Related to this line of thinking is the idea that evil ETs spawned New Age teachings to pacify people to the alien threat and deceive people hungry for spiritual fulfillment into trusting that the ETs are here to help us and save us from our own errors. Kulp says, “Abductees are drawn away from the universal teachings of Orthodox Christianity and towards the demonic delusion that underlies modern New Age philosophies.” Thus, to engage in ufology is to dance with the occult. The irony is that it is humanity’s belief in our own sinfulness and unworthiness, as propagated by western religion, that makes us vulnerable to those promising to uplift and redeem us. It is our own lazy preference for rules, processes, and norms to relieve us from thinking for ourselves that open the door for manipulation. For those who fear humanity may become prey to a massive ploy to deceive and enslave us, we partly have our own religions to blame. Those demons could not have asked for a better set-up.
While the demon idea may sound far-fetched to some, decades of reports do lend credence to the idea that there is a seedy ET underworld (or overworld) where people are abducted against their will. These reports are often accompanied by descriptions of Grey aliens and Reptilians, whose appearance loosely aligns with demonic portrayals. Could it be that some of those government insiders have come into contact with such ETs, witnessed their evil deeds, and interpreted them to be demons? It is possible. The problem is that it seems the ones holding these beliefs and perhaps in possession of direct knowledge of such malevolent ETs don’t want to share what they know.
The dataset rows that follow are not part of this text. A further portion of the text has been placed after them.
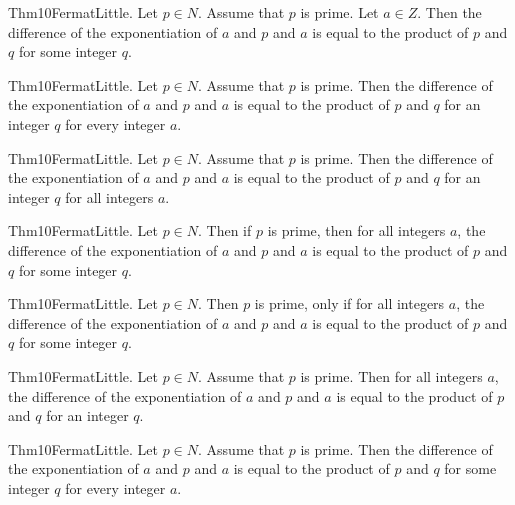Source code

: \documentclass{article}
\begin{document}
Thm10FermatLittle. Let $p \in N$. Assume that $p$ is prime. Let $a \in Z$. Then the difference of the exponentiation of $a$ and $p$ and $a$ is equal to the product of $p$ and $q$ for some integer $q$.

Thm10FermatLittle. Let $p \in N$. Assume that $p$ is prime. Then the difference of the exponentiation of $a$ and $p$ and $a$ is equal to the product of $p$ and $q$ for an integer $q$ for every integer $a$.

Thm10FermatLittle. Let $p \in N$. Assume that $p$ is prime. Then the difference of the exponentiation of $a$ and $p$ and $a$ is equal to the product of $p$ and $q$ for an integer $q$ for all integers $a$.

Thm10FermatLittle. Let $p \in N$. Then if $p$ is prime, then for all integers $a$, the difference of the exponentiation of $a$ and $p$ and $a$ is equal to the product of $p$ and $q$ for some integer $q$.

Thm10FermatLittle. Let $p \in N$. Then $p$ is prime, only if for all integers $a$, the difference of the exponentiation of $a$ and $p$ and $a$ is equal to the product of $p$ and $q$ for some integer $q$.

Thm10FermatLittle. Let $p \in N$. Assume that $p$ is prime. Then for all integers $a$, the difference of the exponentiation of $a$ and $p$ and $a$ is equal to the product of $p$ and $q$ for an integer $q$.

Thm10FermatLittle. Let $p \in N$. Assume that $p$ is prime. Then the difference of the exponentiation of $a$ and $p$ and $a$ is equal to the product of $p$ and $q$ for some integer $q$ for every integer $a$.
\end{document}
In fact, according to rumors, they want nothing to do with these ET demons and as such, are not assisting with disclosure.
Now, do the Greys and Reptilians represent the totality of ET contact on Earth? It is highly doubtful. That said, the stakes of disclosure get a lot higher when you believe that you may either anger these demons by revealing their presence or somehow pave the way for the Antichrist. So whether anyone else shares their beliefs, the fact that they believe it helps explain reluctance to speak more openly about UFOs and ETs. While one could argue it would be better to know, however horrifying that truth may be, we can understand someone not wanting to unleash the legions of doom.
What Does This Mean for Disclosure?
For better or worse, revelation of the ET presence is ultimately not up to the government or the religious institutions that undergird them. But that doesn’t mean religions can’t slow the process or muddy the waters once it happens. Perhaps the fact that we don’t yet have full disclosure is an indication of religious pressure. Religion has long exploited the great unknown for their own ends. We can anticipate that facing the reality of worlds upon worlds beyond our earthly borders will greatly expand and shift our perceptions of who we are, where we came from, and how we fit into infinite creation. Such contemplations can transcend the religious doctrines created and interpreted in the minds of men millennia ago, rendering them irrelevant over the long term. That probably makes religions a bit nervous.
But they may not have a choice. Many Christian institutions already accept that we are not alone, even if they don’t publicize that. For others, the evidence may someday be impossible to deny. General debate and inquiry on this topic is healthy. What we don’t want is for ETs to become yet another issue that divides us. It won’t help matters if a church stokes fear, painting all ETs as demons or false prophets here to seat Satan on the throne of God. Nor is it likely to benefit us to try to cram new realities into old religious stories that clearly didn’t contemplate them. It is all well and good to celebrate ET existence as further evidence of the glory of God and part of the divine will and plan. It’s another to somehow use this knowledge to reinforce division, fear, and control.
Hopefully we can also agree not to turn our newly discovered ETs into gods themselves or worship them as superior to us. Let’s also not make it our business to try to convert ETs to any earthly religions or vilify them for believing something different. That has never gone over very well. As religion morphs, perhaps it becomes more of what some have always intended it to be — a personal relationship with the divine. Perhaps the emphasis moves away from doctrine and discipline and more toward exploration of unity, infinity, and an alternative way of conceiving of God. Such an approach could elevate freedom not suppress it.
If I could pose one question to the Society of Catholic Scholars as they convene in our nation’s capital, it would be this: Are you willing to put your faith in the truth? Behind that question is an appeal to let things come to light and treat them fairly and objectively even if they complicate or conflict with what has been the order of the day. Yes, it may be disorienting and disturbing to their congregations, who may flock to them for answers, but if they truly exist to serve humanity, they will deal with this topic openly, honestly, and with integrity, free from agendas. They will support full disclosure.